Award Number: ___________

QUANTUM FUEL SYSTEMS TECHNOLOGIES WORLDWIDE, INC.
2011 STOCK INCENTIVE PLAN

STOCK OPTION AWARD AGREEMENT

    1. Grant of Option. Quantum Fuel Systems Technologies Worldwide, Inc., a Delaware corporation (the "Company"), hereby grants to the Grantee (the "Grantee") named in the Notice of Stock Option Award (the "Notice"), an option (the "Option") to purchase the Total Number of Shares of Common Stock subject to the Option (the "Shares") set forth in the Notice, at the Exercise Price per Share set forth in the Notice (the "Exercise Price") subject to the terms and provisions of the Notice, this Stock Option Award Agreement (the "Option Agreement") and the Company's 2002 Stock Incentive Plan, as amended from time to time (the "Plan"), which are incorporated herein by reference. Unless otherwise defined herein, the terms defined in the Plan shall have the same defined meanings for purposes of this Option Agreement.
    2. If designated in the Notice as an Incentive Stock Option, the Option is intended to qualify as an Incentive Stock Option as defined in Section 422 of the Code. However, notwithstanding such designation, to the extent that the aggregate Fair Market Value of Shares subject to Options designated as Incentive Stock Options which become exercisable for the first time by the Grantee during any calendar year (under all plans of the Company or any Parent or Subsidiary) exceeds $100,000, such excess Options, to the extent of the Shares covered thereby in excess of the foregoing limitation, shall be treated as Non-Qualified Stock Options. For this purpose, Incentive Stock Options shall be taken into account in the order in which they were granted, and the Fair Market Value of the Shares shall be determined as of the date the Option with respect to such Shares is awarded.

    3. Exercise of Option.
      1. Right to Exercise. The Option shall be exercisable during its term to the extent vested in accordance with the Vesting Schedule set out in the Notice and with the applicable provisions of the Plan and this Option Agreement. The Option shall be subject to the provisions of Section 11 of the Plan relating to the exercisability or termination of the Option in the event of a Corporate Transaction or Related Entity Disposition. The Grantee shall be subject to reasonable limitations on the number of requested exercises during any monthly or weekly period as determined by the Administrator. In no event shall the Company issue fractional Shares.
      2. Method of Exercise. The Option shall be exercisable by delivery of an exercise notice (a form of which is attached as Exhibit A) or by such procedure as specified from time to time by the Administrator which shall state the election to exercise the Option, the whole number of Shares in respect of which the Option is being exercised, and such other provisions as may be required by the Administrator. The exercise notice shall be delivered in person, by certified mail, or by such other method (including electronic transmission) as determined from time to time by the Administrator to the Company accompanied by payment of the Exercise Price. The Option shall be deemed to be exercised upon receipt by the Company of such written notice accompanied by the Exercise Price, which, to the extent selected, shall be deemed to be satisfied by use of the broker-dealer sale and remittance procedure to pay the Exercise Price provided in Section 3(d), below.
      3. Taxes. No Shares will be delivered to the Grantee or other person pursuant to the exercise of the Option until the Grantee or other person has made arrangements acceptable to the Administrator for the satisfaction of applicable income tax and employment tax withholding obligations, including, without limitation, such other tax obligations of the Grantee incident to the receipt of Shares or that may become due upon the disqualifying disposition of Shares received on exercise of an Incentive Stock Option. Upon exercise of the Option, the Company or the Grantee's employer may withhold from any other compensation owed by the Company or the Grantee's employer to the Grantee or collect from the Grantee or other person an amount sufficient to satisfy the employer's withholding obligations.

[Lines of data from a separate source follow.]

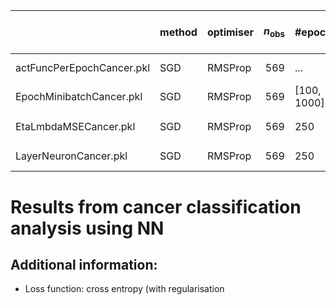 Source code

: |                           | method   | optimiser   |   $n_\mathrm{obs}$ | #epochs           | $m$           | $\eta$                  | $\lambda$               | $L-1$        | $N_l$         | $g$     |   train time (s) |   $\gamma$ | $\varrho_1$, $\varrho_2$   |   $\theta_0$ | note   |
|:--------------------------|:---------|:------------|-------------------:|:------------------|:--------------|:------------------------|:------------------------|:-------------|:--------------|:--------|-----------------:|-----------:|:---------------------------|-------------:|:-------|
| actFuncPerEpochCancer.pkl | SGD      | RMSProp     |                569 | ...               | 5             | 0.1                     | 1e-05                   | 1            | 5             | ...     |              nan |        nan | (0.9, 0.999)               |          nan |        |
| EpochMinibatchCancer.pkl  | SGD      | RMSProp     |                569 | $[{100}, {1000}]$ | $[{5}, {50}]$ | 0.1                     | 1e-05                   | 1            | 5             | tanh    |              nan |        nan | (0.9, 0.999)               |          nan |        |
| EtaLmbdaMSECancer.pkl     | SGD      | RMSProp     |                569 | 250               | 5             | $[$10^{-5}$, $10^{1}$]$ | $[$10^{-5}$, $10^{1}$]$ | 1            | 5             | sigmoid |              nan |        nan | (0.9, 0.999)               |          nan |        |
| LayerNeuronCancer.pkl     | SGD      | RMSProp     |                569 | 250               | 5             | 0.1                     | 1e-05                   | $[{0}, {9}]$ | $[{5}, {50}]$ | sigmoid |              nan |        nan | (0.9, 0.999)               |          nan |        |


# Results from cancer classification analysis using NN


## Additional information:

* Loss function: cross entropy (with regularisation
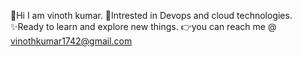 👋Hi I am vinoth kumar.
🤞Intrested in Devops and cloud technologies.
✨Ready to learn and explore new things.
👉you can reach me @ vinothkumar1742@gmail.com

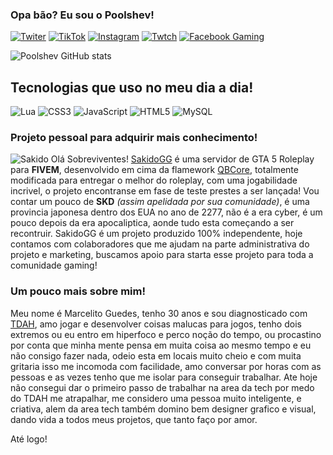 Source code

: ### Opa bão? Eu sou o Poolshev!

[![Twiter](https://img.shields.io/badge/Twitter-1DA1F2?style=for-the-badge&logo=twitter&logoColor=white)](https://twitter.com/poolshev)
[![TikTok](https://img.shields.io/badge/TikTok-000000?style=for-the-badge&logo=tiktok&logoColor=white)](https://tiktok.com/@poolshev)
[![Instagram](https://img.shields.io/badge/Instagram-E4405F?style=for-the-badge&logo=instagram&logoColor=white)](https://instagram.com/poolshev)
[![Twtch](https://img.shields.io/badge/Twitch-9146FF?style=for-the-badge&logo=twitch&logoColor=white)](https://twitch.tv/poolshevp1)
[![Facebook Gaming](https://img.shields.io/badge/Facebook_Gaming-005FED?style=for-the-badge&logo=facebook-gaming&logoColor=white)](https://fb.gg/poolshev)


![Poolshev GitHub stats](https://github-readme-stats.vercel.app/api?username=poolshev&show_icons=true&theme=tokyonight)

## Tecnologias que uso no meu dia a dia!
![Lua](https://img.shields.io/badge/Lua-2C2D72?style=for-the-badge&logo=lua&logoColor=white)
![CSS3](https://img.shields.io/badge/CSS3-1572B6?style=for-the-badge&logo=css3&logoColor=white)
![JavaScript](https://img.shields.io/badge/JavaScript-323330?style=for-the-badge&logo=javascript&logoColor=F7DF1E)
![HTML5](https://img.shields.io/badge/HTML5-E34F26?style=for-the-badge&logo=html5&logoColor=white)
![MySQL](https://img.shields.io/badge/MySQL-00000F?style=for-the-badge&logo=mysql&logoColor=white)

### Projeto pessoal para adquirir mais conhecimento!

![Sakido](https://cdn.discordapp.com/attachments/733437491209830430/1065292779237945407/SAKIDO3.png)
Olá Sobreviventes! [SakidoGG](https://discord.gg/xFGrz8d) é uma servidor de GTA 5 Roleplay para <b>FIVEM</b>, desenvolvido em cima da flamework [QBCore](https://github.com/qbcore-framework/qb-core), totalmente modificada para entregar o melhor do roleplay, com uma jogabilidade incrivel, o projeto encontranse em fase de teste prestes a ser lançada!
Vou contar um pouco de <b>SKD</b> <i>(assim apelidada por sua comunidade)</i>, é uma provincia japonesa dentro dos EUA no ano de 2277, não é a era cyber, é um pouco depois da era apocaliptica, aonde tudo esta começando a ser recontruir. SakidoGG é um projeto produzido 100% independente, hoje contamos com colaboradores que me ajudam na parte administrativa do projeto e marketing, buscamos apoio para starta esse projeto para toda a comunidade gaming!

### Um pouco mais sobre mim!

Meu nome é Marcelito Guedes, tenho 30 anos e sou diagnosticado com [TDAH](https://tdah.org.br/sobre-tdah/o-que-e-tdah/), amo jogar e desenvolver coisas malucas para jogos, tenho dois extremos ou eu entro em hiperfoco e perco noção do tempo, ou procastino por conta que minha mente pensa em muita coisa ao mesmo tempo e eu não consigo fazer nada, odeio esta em locais muito cheio e com muita gritaria isso me incomoda com facilidade, amo conversar por horas com as pessoas e as vezes tenho que me isolar para conseguir trabalhar. Ate hoje não consegui dar o primeiro passo de trabalhar na area da tech por medo do TDAH me atrapalhar, me considero uma pessoa muito inteligente, e criativa, alem da area tech também domino bem designer grafico e visual, dando vida a todos meus projetos, que tanto faço por amor.

Até logo!
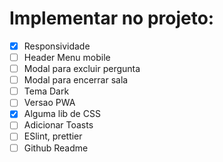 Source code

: # Implementar no projeto:
* [X] Responsividade
* [ ] Header Menu mobile
* [ ] Modal para excluir pergunta
* [ ] Modal para encerrar sala
* [ ] Tema Dark
* [ ] Versao PWA
* [X] Alguma lib de CSS
* [ ] Adicionar Toasts
* [ ] ESlint, prettier
* [ ] Github Readme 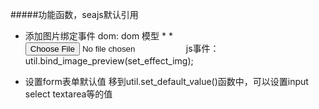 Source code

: #####功能函数，seajs默认引用

* 添加图片绑定事件
dom:   dom 模型
            *<img style="max-width: 200px; max-height: 200px;" name="set_effect_img" src="">
            * <input type="file" name="" id="input44" data-name="set_effect_img">
             <input type="hidden" name="set_effect_img">
      js事件：
      util.bind_image_preview(set_effect_img);

* 设置form表单默认值 移到util.set_default_value()函数中，可以设置input  select  textarea等的值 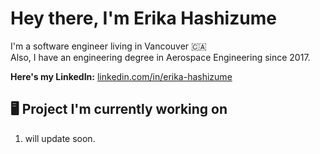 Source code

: # Hey there, I'm Erika Hashizume

I'm a software engineer living in Vancouver 🇨🇦  
Also, I have an engineering degree in Aerospace Engineering since 2017.

**Here's my LinkedIn:** [linkedin.com/in/erika-hashizume](https://www.linkedin.com/in/erika-hashizume-37295a153/)

## 🖥 Project I'm currently working on

1. will update soon.
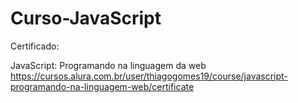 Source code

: # Curso-JavaScript

Certificado:

JavaScript: Programando na linguagem da web
https://cursos.alura.com.br/user/thiagogomes19/course/javascript-programando-na-linguagem-web/certificate
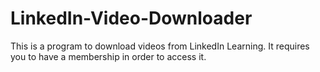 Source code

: # LinkedIn-Video-Downloader
This is a program to download videos from LinkedIn Learning. It requires you to have a membership in order to access it.
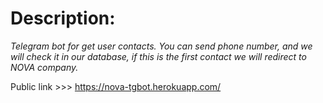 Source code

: Description:
=

_Telegram bot for get user contacts. You can send phone number, and 
we will check it in our database, if this is the first contact we will redirect to NOVA company._

Public link >>> https://nova-tgbot.herokuapp.com/

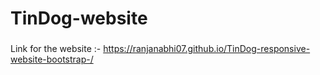 # TinDog-website

###

Link for the website :- https://ranjanabhi07.github.io/TinDog-responsive-website-bootstrap-/

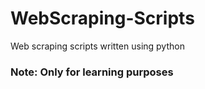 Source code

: # WebScraping-Scripts
Web scraping scripts written using python
### Note: Only for learning purposes

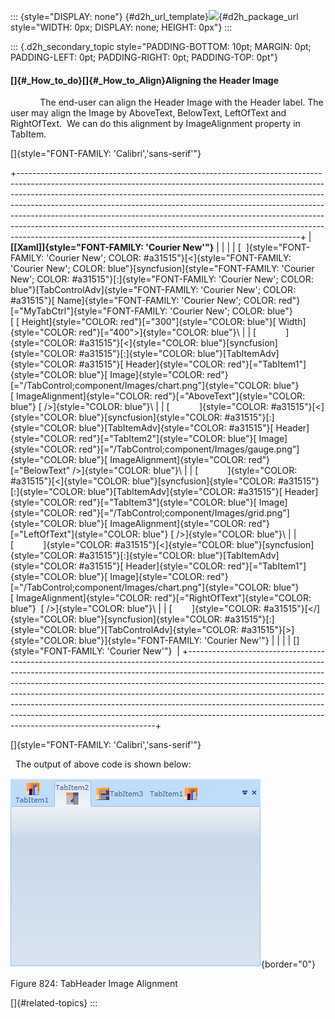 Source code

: ::: {style="DISPLAY: none"}
[](ms-xhelp:///?Id=d2h_url_template){#d2h_url_template}![](!package_url!){#d2h_package_url style="WIDTH: 0px; DISPLAY: none; HEIGHT: 0px"}
:::

::: {.d2h_secondary_topic style="PADDING-BOTTOM: 10pt; MARGIN: 0pt; PADDING-LEFT: 0pt; PADDING-RIGHT: 0pt; PADDING-TOP: 0pt"}
#### []{#_How_to_do}[]{#_How_to_Align}Aligning the Header Image

            The end-user can align the Header Image with the Header label. The user may align the Image by AboveText, BelowText, LeftOfText and RightOfText.  We can do this alignment by ImageAlignment property in TabItem.

[]{style="FONT-FAMILY: 'Calibri','sans-serif'"} 

+----------------------------------------------------------------------------------------------------------------------------------------------------------------------------------------------------------------------------------------------------------------------------------------------------------------------------------------------------------------------------------------------------------------------------------------------------------------------------------------------------------------------------------------------------------+
| **[\[Xaml\]]{style="FONT-FAMILY: 'Courier New'"}**                                                                                                                                                                                                                                                                                                                                                                                                                                                                                                       |
|                                                                                                                                                                                                                                                                                                                                                                                                                                                                                                                                                          |
| [  ]{style="FONT-FAMILY: 'Courier New'; COLOR: #a31515"}[\<]{style="FONT-FAMILY: 'Courier New'; COLOR: blue"}[syncfusion]{style="FONT-FAMILY: 'Courier New'; COLOR: #a31515"}[:]{style="FONT-FAMILY: 'Courier New'; COLOR: blue"}[TabControlAdv]{style="FONT-FAMILY: 'Courier New'; COLOR: #a31515"}[ Name]{style="FONT-FAMILY: 'Courier New'; COLOR: red"}[=\"MyTabCtrl\"]{style="FONT-FAMILY: 'Courier New'; COLOR: blue"}[ [ Height]{style="COLOR: red"}[=\"300\"]{style="COLOR: blue"}[ Width]{style="COLOR: red"}[=\"400\"\>]{style="COLOR: blue"}\ |
| [            ]{style="COLOR: #a31515"}[\<]{style="COLOR: blue"}[syncfusion]{style="COLOR: #a31515"}[:]{style="COLOR: blue"}[TabItemAdv]{style="COLOR: #a31515"}[ Header]{style="COLOR: red"}[=\"TabItem1\"]{style="COLOR: blue"}[ Image]{style="COLOR: red"}[=\"/TabControl;component/Images/chart.png\"]{style="COLOR: blue"}[ ImageAlignment]{style="COLOR: red"}[=\"AboveText\"]{style="COLOR: blue"} [ /\>]{style="COLOR: blue"}\                                                                                                                    |
| [            ]{style="COLOR: #a31515"}[\<]{style="COLOR: blue"}[syncfusion]{style="COLOR: #a31515"}[:]{style="COLOR: blue"}[TabItemAdv]{style="COLOR: #a31515"}[ Header]{style="COLOR: red"}[=\"TabItem2\"]{style="COLOR: blue"}[ Image]{style="COLOR: red"}[=\"/TabControl;component/Images/gauge.png\"]{style="COLOR: blue"}[ ImageAlignment]{style="COLOR: red"}[=\"BelowText\" /\>]{style="COLOR: blue"}\                                                                                                                                            |
| [            ]{style="COLOR: #a31515"}[\<]{style="COLOR: blue"}[syncfusion]{style="COLOR: #a31515"}[:]{style="COLOR: blue"}[TabItemAdv]{style="COLOR: #a31515"}[ Header]{style="COLOR: red"}[=\"TabItem3\"]{style="COLOR: blue"}[ Image]{style="COLOR: red"}[=\"/TabControl;component/Images/grid.png\"]{style="COLOR: blue"}[ ImageAlignment]{style="COLOR: red"}[=\"LeftOfText\"]{style="COLOR: blue"} [ /\>]{style="COLOR: blue"}\                                                                                                                    |
| [            ]{style="COLOR: #a31515"}[\<]{style="COLOR: blue"}[syncfusion]{style="COLOR: #a31515"}[:]{style="COLOR: blue"}[TabItemAdv]{style="COLOR: #a31515"}[ Header]{style="COLOR: red"}[=\"TabItem1\"]{style="COLOR: blue"}[ Image]{style="COLOR: red"}[=\"/TabControl;component/Images/chart.png\"]{style="COLOR: blue"}[ ImageAlignment]{style="COLOR: red"}[=\"RightOfText\"]{style="COLOR: blue"}  [ /\>]{style="COLOR: blue"}\                                                                                                                 |
| [        ]{style="COLOR: #a31515"}[\</]{style="COLOR: blue"}[syncfusion]{style="COLOR: #a31515"}[:]{style="COLOR: blue"}[TabControlAdv]{style="COLOR: #a31515"}[\>]{style="COLOR: blue"}]{style="FONT-FAMILY: 'Courier New'"}                                                                                                                                                                                                                                                                                                                            |
|                                                                                                                                                                                                                                                                                                                                                                                                                                                                                                                                                          |
| []{style="FONT-FAMILY: 'Courier New'"}                                                                                                                                                                                                                                                                                                                                                                                                                                                                                                                   |
+----------------------------------------------------------------------------------------------------------------------------------------------------------------------------------------------------------------------------------------------------------------------------------------------------------------------------------------------------------------------------------------------------------------------------------------------------------------------------------------------------------------------------------------------------------+

[]{style="FONT-FAMILY: 'Calibri','sans-serif'"} 

  The output of above code is shown below:

![Description: Description: C:\\Users\\sureshkumarc\\Desktop\\Tab\\imagealign.png](../ImagesExt/image261_734.png){border="0"}

Figure 824: TabHeader Image Alignment

[]{#related-topics}
:::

    4. Method of Payment. Payment of the Exercise Price shall be made by any of the following, or a combination thereof, at the election of the Grantee; provided, however, that such exercise method does not then violate any Applicable Law and, provided further, that the portion of the Exercise Price equal to the par value of the Shares must be paid in cash or other legal consideration permitted by the Delaware General Corporation Law:
      1. cash;
      2. check;
      3. delivery of Grantee's promissory note with such recourse, interest, security, and redemption provisions as the Administrator determines as appropriate (but with such interest rate that would not result in an accounting compensation charge with respect to the use of a promissory note unless otherwise determined by the Administrator);
      4. surrender of Shares or delivery of a properly executed form of attestation of ownership of Shares as the Administrator may require (including withholding of Shares otherwise deliverable upon exercise of the Option) which have a Fair Market Value on the date of surrender or attestation equal to the aggregate Exercise Price of the Shares as to which the Option is being exercised (but only to the extent that such exercise of the Option would not result in an accounting compensation charge with respect to the Shares used to pay the exercise price);
      5. payment through a broker-dealer sale and remittance procedure pursuant to which the Grantee (i) shall provide written instructions to a Company-designated brokerage firm to effect the immediate sale of some or all of the purchased Shares and remit to the Company, out of the sale proceeds available on the settlement date, sufficient funds to cover the aggregate Exercise Price payable for the purchased Shares and (ii) shall provide written directives to the Company to deliver the certificates for the purchased Shares directly to such brokerage firm in order to complete the sale transaction; or
      6. any combination of the foregoing methods of payment.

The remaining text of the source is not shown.